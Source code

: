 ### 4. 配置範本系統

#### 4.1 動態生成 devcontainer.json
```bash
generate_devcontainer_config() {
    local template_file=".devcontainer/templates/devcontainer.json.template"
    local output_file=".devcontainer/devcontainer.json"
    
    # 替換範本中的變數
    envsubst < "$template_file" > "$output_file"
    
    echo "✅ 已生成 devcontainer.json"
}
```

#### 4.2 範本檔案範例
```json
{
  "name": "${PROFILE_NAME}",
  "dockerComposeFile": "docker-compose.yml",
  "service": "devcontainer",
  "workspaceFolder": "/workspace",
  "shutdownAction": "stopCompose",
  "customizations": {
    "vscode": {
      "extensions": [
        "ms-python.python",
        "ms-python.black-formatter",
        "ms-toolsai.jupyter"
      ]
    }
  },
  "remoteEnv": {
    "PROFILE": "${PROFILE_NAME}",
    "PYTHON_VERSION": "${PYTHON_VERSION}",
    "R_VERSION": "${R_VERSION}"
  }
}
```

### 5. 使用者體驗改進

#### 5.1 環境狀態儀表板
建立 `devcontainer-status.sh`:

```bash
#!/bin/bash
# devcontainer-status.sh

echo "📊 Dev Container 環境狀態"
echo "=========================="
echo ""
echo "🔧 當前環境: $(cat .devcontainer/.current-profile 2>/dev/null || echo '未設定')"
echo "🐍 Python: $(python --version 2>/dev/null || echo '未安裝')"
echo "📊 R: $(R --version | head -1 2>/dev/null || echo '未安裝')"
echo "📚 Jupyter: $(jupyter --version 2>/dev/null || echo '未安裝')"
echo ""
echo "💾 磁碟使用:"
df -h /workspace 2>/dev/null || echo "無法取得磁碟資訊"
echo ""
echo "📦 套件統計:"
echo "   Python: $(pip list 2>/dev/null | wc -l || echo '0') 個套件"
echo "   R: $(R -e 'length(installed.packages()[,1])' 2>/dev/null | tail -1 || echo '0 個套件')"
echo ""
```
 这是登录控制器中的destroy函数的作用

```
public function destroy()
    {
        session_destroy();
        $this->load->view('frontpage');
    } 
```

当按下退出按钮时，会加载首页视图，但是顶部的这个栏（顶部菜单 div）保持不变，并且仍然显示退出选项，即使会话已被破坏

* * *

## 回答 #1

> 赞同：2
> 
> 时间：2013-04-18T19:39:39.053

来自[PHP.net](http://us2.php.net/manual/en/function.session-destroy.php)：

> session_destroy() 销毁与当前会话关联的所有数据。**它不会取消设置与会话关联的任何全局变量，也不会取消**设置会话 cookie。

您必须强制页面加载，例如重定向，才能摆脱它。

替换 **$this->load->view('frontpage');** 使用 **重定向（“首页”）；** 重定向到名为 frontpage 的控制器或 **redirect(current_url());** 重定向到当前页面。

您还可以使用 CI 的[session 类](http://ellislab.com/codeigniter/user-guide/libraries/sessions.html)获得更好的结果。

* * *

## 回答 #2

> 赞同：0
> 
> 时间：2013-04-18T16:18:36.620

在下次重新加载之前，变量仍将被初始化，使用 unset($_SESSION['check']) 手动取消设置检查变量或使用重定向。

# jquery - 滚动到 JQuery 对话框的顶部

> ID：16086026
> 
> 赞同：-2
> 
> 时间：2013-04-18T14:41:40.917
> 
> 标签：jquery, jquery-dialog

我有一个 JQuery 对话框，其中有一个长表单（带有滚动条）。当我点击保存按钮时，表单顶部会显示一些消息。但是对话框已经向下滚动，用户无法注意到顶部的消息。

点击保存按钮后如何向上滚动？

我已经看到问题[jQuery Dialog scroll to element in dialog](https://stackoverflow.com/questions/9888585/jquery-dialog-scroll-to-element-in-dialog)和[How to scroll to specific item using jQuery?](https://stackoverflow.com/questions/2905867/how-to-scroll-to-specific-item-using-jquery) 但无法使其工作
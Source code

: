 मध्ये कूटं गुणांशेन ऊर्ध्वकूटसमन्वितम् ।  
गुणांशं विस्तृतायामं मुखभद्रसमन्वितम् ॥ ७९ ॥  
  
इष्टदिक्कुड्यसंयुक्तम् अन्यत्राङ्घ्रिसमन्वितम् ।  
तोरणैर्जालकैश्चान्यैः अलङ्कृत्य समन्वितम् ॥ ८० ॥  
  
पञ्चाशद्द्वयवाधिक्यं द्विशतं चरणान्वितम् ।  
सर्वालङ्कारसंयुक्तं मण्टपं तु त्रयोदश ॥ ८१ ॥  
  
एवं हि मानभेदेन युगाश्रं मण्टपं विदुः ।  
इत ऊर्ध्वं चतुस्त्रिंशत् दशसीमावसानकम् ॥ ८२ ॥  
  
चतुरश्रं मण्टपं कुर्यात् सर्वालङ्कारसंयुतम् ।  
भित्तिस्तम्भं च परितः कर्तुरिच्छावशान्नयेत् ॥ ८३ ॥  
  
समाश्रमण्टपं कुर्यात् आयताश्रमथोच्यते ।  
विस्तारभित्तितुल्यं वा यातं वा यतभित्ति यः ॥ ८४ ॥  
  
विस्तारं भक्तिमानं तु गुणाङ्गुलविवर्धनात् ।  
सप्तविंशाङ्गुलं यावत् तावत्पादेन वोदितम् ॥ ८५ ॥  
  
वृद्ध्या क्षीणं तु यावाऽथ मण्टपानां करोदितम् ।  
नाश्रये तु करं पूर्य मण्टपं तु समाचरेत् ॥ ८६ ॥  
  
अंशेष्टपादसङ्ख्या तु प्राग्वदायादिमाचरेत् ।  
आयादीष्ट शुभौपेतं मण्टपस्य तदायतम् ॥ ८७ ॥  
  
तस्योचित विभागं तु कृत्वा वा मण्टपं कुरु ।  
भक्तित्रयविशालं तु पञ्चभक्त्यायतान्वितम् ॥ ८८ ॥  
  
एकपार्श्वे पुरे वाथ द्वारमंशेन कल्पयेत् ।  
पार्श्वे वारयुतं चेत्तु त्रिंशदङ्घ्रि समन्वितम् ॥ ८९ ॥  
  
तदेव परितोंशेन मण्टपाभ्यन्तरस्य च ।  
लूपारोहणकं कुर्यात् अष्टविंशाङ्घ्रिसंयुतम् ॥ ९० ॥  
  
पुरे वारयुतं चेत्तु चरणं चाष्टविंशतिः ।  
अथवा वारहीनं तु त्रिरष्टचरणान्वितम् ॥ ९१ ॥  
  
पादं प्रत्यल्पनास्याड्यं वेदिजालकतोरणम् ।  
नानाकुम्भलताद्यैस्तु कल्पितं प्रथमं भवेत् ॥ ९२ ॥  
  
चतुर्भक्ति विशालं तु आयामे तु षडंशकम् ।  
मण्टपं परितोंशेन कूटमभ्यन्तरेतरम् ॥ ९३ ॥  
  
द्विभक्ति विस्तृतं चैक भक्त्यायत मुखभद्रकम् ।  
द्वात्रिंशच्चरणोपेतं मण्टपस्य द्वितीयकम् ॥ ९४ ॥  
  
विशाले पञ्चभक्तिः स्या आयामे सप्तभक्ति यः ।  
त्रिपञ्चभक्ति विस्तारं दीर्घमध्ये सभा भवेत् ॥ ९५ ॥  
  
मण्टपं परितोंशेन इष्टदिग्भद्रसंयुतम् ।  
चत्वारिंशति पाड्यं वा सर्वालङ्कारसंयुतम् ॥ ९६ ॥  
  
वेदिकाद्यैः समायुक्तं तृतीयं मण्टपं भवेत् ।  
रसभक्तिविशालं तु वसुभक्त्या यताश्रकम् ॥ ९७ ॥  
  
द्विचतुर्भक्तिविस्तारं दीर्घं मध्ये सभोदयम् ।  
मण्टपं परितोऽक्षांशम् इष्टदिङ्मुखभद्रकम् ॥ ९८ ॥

----------

### EXERCISE REQUIREMENTS
The answer must be every record above, repeated exactly as written.

### SOLUTION BELOW
Source code

: ### 4. 配置範本系統

#### 4.1 動態生成 devcontainer.json
```bash
generate_devcontainer_config() {
    local template_file=".devcontainer/templates/devcontainer.json.template"
    local output_file=".devcontainer/devcontainer.json"
    
    # 替換範本中的變數
    envsubst < "$template_file" > "$output_file"
    
    echo "✅ 已生成 devcontainer.json"
}
```

#### 4.2 範本檔案範例
```json
{
  "name": "${PROFILE_NAME}",
  "dockerComposeFile": "docker-compose.yml",
  "service": "devcontainer",
  "workspaceFolder": "/workspace",
  "shutdownAction": "stopCompose",
  "customizations": {
    "vscode": {
      "extensions": [
        "ms-python.python",
        "ms-python.black-formatter",
        "ms-toolsai.jupyter"
      ]
    }
  },
  "remoteEnv": {
    "PROFILE": "${PROFILE_NAME}",
    "PYTHON_VERSION": "${PYTHON_VERSION}",
    "R_VERSION": "${R_VERSION}"
  }
}
```

### 5. 使用者體驗改進

#### 5.1 環境狀態儀表板
建立 `devcontainer-status.sh`:

```bash
#!/bin/bash
# devcontainer-status.sh

echo "📊 Dev Container 環境狀態"
echo "=========================="
echo ""
echo "🔧 當前環境: $(cat .devcontainer/.current-profile 2>/dev/null || echo '未設定')"
echo "🐍 Python: $(python --version 2>/dev/null || echo '未安裝')"
echo "📊 R: $(R --version | head -1 2>/dev/null || echo '未安裝')"
echo "📚 Jupyter: $(jupyter --version 2>/dev/null || echo '未安裝')"
echo ""
echo "💾 磁碟使用:"
df -h /workspace 2>/dev/null || echo "無法取得磁碟資訊"
echo ""
echo "📦 套件統計:"
echo "   Python: $(pip list 2>/dev/null | wc -l || echo '0') 個套件"
echo "   R: $(R -e 'length(installed.packages()[,1])' 2>/dev/null | tail -1 || echo '0 個套件')"
echo ""
```
 这是登录控制器中的destroy函数的作用

```
public function destroy()
    {
        session_destroy();
        $this->load->view('frontpage');
    } 
```

当按下退出按钮时，会加载首页视图，但是顶部的这个栏（顶部菜单 div）保持不变，并且仍然显示退出选项，即使会话已被破坏

* * *

## 回答 #1

> 赞同：2
> 
> 时间：2013-04-18T19:39:39.053

来自[PHP.net](http://us2.php.net/manual/en/function.session-destroy.php)：

> session_destroy() 销毁与当前会话关联的所有数据。**它不会取消设置与会话关联的任何全局变量，也不会取消**设置会话 cookie。

您必须强制页面加载，例如重定向，才能摆脱它。

替换 **$this->load->view('frontpage');** 使用 **重定向（“首页”）；** 重定向到名为 frontpage 的控制器或 **redirect(current_url());** 重定向到当前页面。

您还可以使用 CI 的[session 类](http://ellislab.com/codeigniter/user-guide/libraries/sessions.html)获得更好的结果。

* * *

## 回答 #2

> 赞同：0
> 
> 时间：2013-04-18T16:18:36.620

在下次重新加载之前，变量仍将被初始化，使用 unset($_SESSION['check']) 手动取消设置检查变量或使用重定向。

# jquery - 滚动到 JQuery 对话框的顶部

> ID：16086026
> 
> 赞同：-2
> 
> 时间：2013-04-18T14:41:40.917
> 
> 标签：jquery, jquery-dialog

我有一个 JQuery 对话框，其中有一个长表单（带有滚动条）。当我点击保存按钮时，表单顶部会显示一些消息。但是对话框已经向下滚动，用户无法注意到顶部的消息。

点击保存按钮后如何向上滚动？

我已经看到问题[jQuery Dialog scroll to element in dialog](https://stackoverflow.com/questions/9888585/jquery-dialog-scroll-to-element-in-dialog)和[How to scroll to specific item using jQuery?](https://stackoverflow.com/questions/2905867/how-to-scroll-to-specific-item-using-jquery) 但无法使其工作
Source code

: मध्ये कूटं गुणांशेन ऊर्ध्वकूटसमन्वितम् ।  
गुणांशं विस्तृतायामं मुखभद्रसमन्वितम् ॥ ७९ ॥  
  
इष्टदिक्कुड्यसंयुक्तम् अन्यत्राङ्घ्रिसमन्वितम् ।  
तोरणैर्जालकैश्चान्यैः अलङ्कृत्य समन्वितम् ॥ ८० ॥  
  
पञ्चाशद्द्वयवाधिक्यं द्विशतं चरणान्वितम् ।  
सर्वालङ्कारसंयुक्तं मण्टपं तु त्रयोदश ॥ ८१ ॥  
  
एवं हि मानभेदेन युगाश्रं मण्टपं विदुः ।  
इत ऊर्ध्वं चतुस्त्रिंशत् दशसीमावसानकम् ॥ ८२ ॥  
  
चतुरश्रं मण्टपं कुर्यात् सर्वालङ्कारसंयुतम् ।  
भित्तिस्तम्भं च परितः कर्तुरिच्छावशान्नयेत् ॥ ८३ ॥  
  
समाश्रमण्टपं कुर्यात् आयताश्रमथोच्यते ।  
विस्तारभित्तितुल्यं वा यातं वा यतभित्ति यः ॥ ८४ ॥  
  
विस्तारं भक्तिमानं तु गुणाङ्गुलविवर्धनात् ।  
सप्तविंशाङ्गुलं यावत् तावत्पादेन वोदितम् ॥ ८५ ॥  
  
वृद्ध्या क्षीणं तु यावाऽथ मण्टपानां करोदितम् ।  
नाश्रये तु करं पूर्य मण्टपं तु समाचरेत् ॥ ८६ ॥  
  
अंशेष्टपादसङ्ख्या तु प्राग्वदायादिमाचरेत् ।  
आयादीष्ट शुभौपेतं मण्टपस्य तदायतम् ॥ ८७ ॥  
  
तस्योचित विभागं तु कृत्वा वा मण्टपं कुरु ।  
भक्तित्रयविशालं तु पञ्चभक्त्यायतान्वितम् ॥ ८८ ॥  
  
एकपार्श्वे पुरे वाथ द्वारमंशेन कल्पयेत् ।  
पार्श्वे वारयुतं चेत्तु त्रिंशदङ्घ्रि समन्वितम् ॥ ८९ ॥  
  
तदेव परितोंशेन मण्टपाभ्यन्तरस्य च ।  
लूपारोहणकं कुर्यात् अष्टविंशाङ्घ्रिसंयुतम् ॥ ९० ॥  
  
पुरे वारयुतं चेत्तु चरणं चाष्टविंशतिः ।  
अथवा वारहीनं तु त्रिरष्टचरणान्वितम् ॥ ९१ ॥  
  
पादं प्रत्यल्पनास्याड्यं वेदिजालकतोरणम् ।  
नानाकुम्भलताद्यैस्तु कल्पितं प्रथमं भवेत् ॥ ९२ ॥  
  
चतुर्भक्ति विशालं तु आयामे तु षडंशकम् ।  
मण्टपं परितोंशेन कूटमभ्यन्तरेतरम् ॥ ९३ ॥  
  
द्विभक्ति विस्तृतं चैक भक्त्यायत मुखभद्रकम् ।  
द्वात्रिंशच्चरणोपेतं मण्टपस्य द्वितीयकम् ॥ ९४ ॥  
  
विशाले पञ्चभक्तिः स्या आयामे सप्तभक्ति यः ।  
त्रिपञ्चभक्ति विस्तारं दीर्घमध्ये सभा भवेत् ॥ ९५ ॥  
  
मण्टपं परितोंशेन इष्टदिग्भद्रसंयुतम् ।  
चत्वारिंशति पाड्यं वा सर्वालङ्कारसंयुतम् ॥ ९६ ॥  
  
वेदिकाद्यैः समायुक्तं तृतीयं मण्टपं भवेत् ।  
रसभक्तिविशालं तु वसुभक्त्या यताश्रकम् ॥ ९७ ॥  
  
द्विचतुर्भक्तिविस्तारं दीर्घं मध्ये सभोदयम् ।  
मण्टपं परितोऽक्षांशम् इष्टदिङ्मुखभद्रकम् ॥ ९८ ॥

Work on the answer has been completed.